Exercise objective: A verbatim copy of every entry is required. Produce it now.

------ Input records ------

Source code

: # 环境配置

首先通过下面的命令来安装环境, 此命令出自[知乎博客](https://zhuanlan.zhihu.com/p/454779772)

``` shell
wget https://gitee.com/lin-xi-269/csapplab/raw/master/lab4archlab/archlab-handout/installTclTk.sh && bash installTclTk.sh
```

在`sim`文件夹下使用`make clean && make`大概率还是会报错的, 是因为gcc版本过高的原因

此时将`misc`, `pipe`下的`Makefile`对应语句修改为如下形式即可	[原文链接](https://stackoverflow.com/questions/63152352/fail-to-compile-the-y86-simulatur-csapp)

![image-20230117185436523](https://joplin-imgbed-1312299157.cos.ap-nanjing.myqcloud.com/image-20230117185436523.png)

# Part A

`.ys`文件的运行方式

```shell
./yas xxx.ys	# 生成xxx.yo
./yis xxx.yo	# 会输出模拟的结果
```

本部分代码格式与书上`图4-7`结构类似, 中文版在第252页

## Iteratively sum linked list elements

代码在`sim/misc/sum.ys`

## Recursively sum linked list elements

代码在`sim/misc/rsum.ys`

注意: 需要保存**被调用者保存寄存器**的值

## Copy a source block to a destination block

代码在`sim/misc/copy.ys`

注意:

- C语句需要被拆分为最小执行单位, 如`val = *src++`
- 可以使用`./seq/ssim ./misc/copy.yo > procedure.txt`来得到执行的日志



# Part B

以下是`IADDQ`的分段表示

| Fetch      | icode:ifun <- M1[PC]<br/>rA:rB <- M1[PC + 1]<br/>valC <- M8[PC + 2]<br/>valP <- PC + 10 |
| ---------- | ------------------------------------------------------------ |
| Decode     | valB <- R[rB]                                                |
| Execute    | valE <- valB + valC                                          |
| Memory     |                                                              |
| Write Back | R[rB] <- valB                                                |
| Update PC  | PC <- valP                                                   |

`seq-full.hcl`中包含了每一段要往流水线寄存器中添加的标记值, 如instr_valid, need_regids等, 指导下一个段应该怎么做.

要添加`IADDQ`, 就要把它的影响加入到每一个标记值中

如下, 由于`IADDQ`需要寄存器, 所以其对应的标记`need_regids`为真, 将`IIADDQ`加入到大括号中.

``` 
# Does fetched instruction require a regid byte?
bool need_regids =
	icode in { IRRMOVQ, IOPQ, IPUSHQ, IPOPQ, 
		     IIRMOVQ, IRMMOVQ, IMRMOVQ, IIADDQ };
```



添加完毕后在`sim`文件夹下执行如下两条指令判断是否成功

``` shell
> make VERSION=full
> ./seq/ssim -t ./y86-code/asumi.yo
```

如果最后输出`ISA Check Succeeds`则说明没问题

------

Task answer:
Source code

: # 环境配置

首先通过下面的命令来安装环境, 此命令出自[知乎博客](https://zhuanlan.zhihu.com/p/454779772)

``` shell
wget https://gitee.com/lin-xi-269/csapplab/raw/master/lab4archlab/archlab-handout/installTclTk.sh && bash installTclTk.sh
```

在`sim`文件夹下使用`make clean && make`大概率还是会报错的, 是因为gcc版本过高的原因

此时将`misc`, `pipe`下的`Makefile`对应语句修改为如下形式即可	[原文链接](https://stackoverflow.com/questions/63152352/fail-to-compile-the-y86-simulatur-csapp)

![image-20230117185436523](https://joplin-imgbed-1312299157.cos.ap-nanjing.myqcloud.com/image-20230117185436523.png)

# Part A

`.ys`文件的运行方式

```shell
./yas xxx.ys	# 生成xxx.yo
./yis xxx.yo	# 会输出模拟的结果
```

本部分代码格式与书上`图4-7`结构类似, 中文版在第252页

## Iteratively sum linked list elements

代码在`sim/misc/sum.ys`

## Recursively sum linked list elements

代码在`sim/misc/rsum.ys`

注意: 需要保存**被调用者保存寄存器**的值

## Copy a source block to a destination block

代码在`sim/misc/copy.ys`

注意:

- C语句需要被拆分为最小执行单位, 如`val = *src++`
- 可以使用`./seq/ssim ./misc/copy.yo > procedure.txt`来得到执行的日志



# Part B

以下是`IADDQ`的分段表示

| Fetch      | icode:ifun <- M1[PC]<br/>rA:rB <- M1[PC + 1]<br/>valC <- M8[PC + 2]<br/>valP <- PC + 10 |
| ---------- | ------------------------------------------------------------ |
| Decode     | valB <- R[rB]                                                |
| Execute    | valE <- valB + valC                                          |
| Memory     |                                                              |
| Write Back | R[rB] <- valB                                                |
| Update PC  | PC <- valP                                                   |

`seq-full.hcl`中包含了每一段要往流水线寄存器中添加的标记值, 如instr_valid, need_regids等, 指导下一个段应该怎么做.

要添加`IADDQ`, 就要把它的影响加入到每一个标记值中

如下, 由于`IADDQ`需要寄存器, 所以其对应的标记`need_regids`为真, 将`IIADDQ`加入到大括号中.

``` 
# Does fetched instruction require a regid byte?
bool need_regids =
	icode in { IRRMOVQ, IOPQ, IPUSHQ, IPOPQ, 
		     IIRMOVQ, IRMMOVQ, IMRMOVQ, IIADDQ };
```



添加完毕后在`sim`文件夹下执行如下两条指令判断是否成功

``` shell
> make VERSION=full
> ./seq/ssim -t ./y86-code/asumi.yo
```

如果最后输出`ISA Check Succeeds`则说明没问题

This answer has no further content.